Poe’s essay “The Poetic Principle” argues that poetry should be called such only if “it excites, by elevating the soul.” Story’s speaker seems to struggle with this elevation of the soul and longs to find this higher state through his poetry. Poe also argues that long poems do not exist because they are a long thread of fragmented poems strung together under a single title. This idea helped shape the taste for poetry that was most popular in the twentieth century: “the short lyric that culminates in a single emotional effect, whose subject matter is either an idealized nature or the author’s reflections and impressions,” (Zuk). Perhaps it is this idea that short poetry is the most successful in achieving the elevation of the soul, resulting in Story using a three stanza poem to portray his speaker’s longing.

W. W. Story likely understood ekphrasis and the ideas expressed “The Poetic Principle” as he was versed in different mediums of art, including sculpting, poetry, and art criticism. Some of Story’s pieces have been subject to ekphrasis themselves (Phillips).  One of his most famous sculptures, Cleopatra, was referenced in Nathaniel Hawthorne’s The Marble Faun. The statue is described as:

"She was draped from head to foot in a costume minutely and scrupulously studied from that of ancient Egypt, as revealed by the strange sculpture of that country, its coins, drawings, painted mummy-cases, and whatever other tokens have been dug out of its pyramids, graves, and catacombs. Even the stiff Egyptian head-dress was adhered to, but had been softened into a rich feminine adornment, without losing a particle of its truth. Difficulties that might well have seemed insurmountable had been courageously encountered and made flexible to purposes of grace and dignity; so that Cleopatra sat attired in a garb proper to her historic and queenly state, as a daughter of the Ptolemies, and yet such as the beautiful woman would have put on as best adapted to heighten the magnificence of her charms, and kindle a tropic fire in the cold eyes of Octavius."

This portraying a piece of art through words is probably an idea Story encountered not only through his sculpting and poetry, but also as an art critic. The difficulty of struggling and failing to portray an emotion or a memory through art is shown through “Longing,” possibly rooted in Story’s artistic career.

 

 

 

Works Cited

"Ekphrasis." Poetry Foundation. Poetryfoundation.org, n.d. Web. 02 May 2015.

Hawthorne, Nathaniel. The Marble Faun; Or, The Romance of Monte Beni. Columbus: Ohio State UP, 1968. Print.

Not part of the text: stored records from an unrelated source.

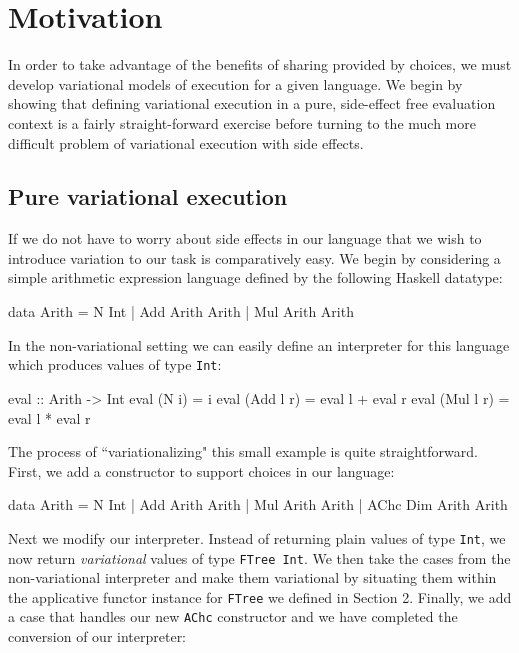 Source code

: \documentclass[letterpaper,10pt,onecolumn]{article}
\newcommand{\prog}[1]{{\small\texttt{#1}}}
\begin{document}
\section{Motivation}

In order to take advantage of the benefits of sharing provided by choices, we must develop variational
models of execution for a given language. We begin by showing that defining variational execution in a pure,
side-effect free evaluation context is a fairly straight-forward exercise before turning to the much more
difficult problem of variational execution with side effects.

\subsection{Pure variational execution}

If we do not have to worry about side effects in our language that we wish to introduce variation to
our task is comparatively easy. We begin by considering a simple arithmetic expression language
defined by the following Haskell datatype:

\begin{program}
data Arith = N Int | Add Arith Arith | Mul Arith Arith
\end{program}

In the non-variational setting we can easily define an interpreter for this language which produces
values of type \prog{Int}:

\begin{program}
eval :: Arith -> Int
eval (N i) = i
eval (Add l r) = eval l + eval r
eval (Mul l r) = eval l * eval r
\end{program}

The process of ``variationalizing" this small example is quite straightforward. First, we add a
constructor to support choices in our language:

\begin{program}
data Arith = N Int | Add Arith Arith | Mul Arith Arith | AChc Dim Arith Arith
\end{program}

Next we modify our interpreter. Instead of returning plain values of type \prog{Int},
we now return \emph{variational} values of type \prog{FTree Int}. We then take the cases
from the non-variational interpreter and make them variational by situating them within the
applicative functor instance for \prog{FTree} we defined in Section 2. Finally, we add a case
that handles our new \prog{AChc} constructor and we have completed the conversion of our
interpreter:
\end{document}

Phillips, Mary Elizabeth. Reminiscences of William Wetmore Story, the American Sculptor and Author. Chicago and New York: Rand, McNally, 1897. Web. 02 May 2015.

Poe, Edgar Allen. "The Poetic Principle." American Studies at the University of Virginia, n.d. Web. 02 May 2015.

Zuk, Edward. "On ‘The Poetic Principle’ by Edward Zuk." Expansive Poetry Online. Expansivepoetryonline.com, 15 Oct. 2009. Web. 02 May 2015.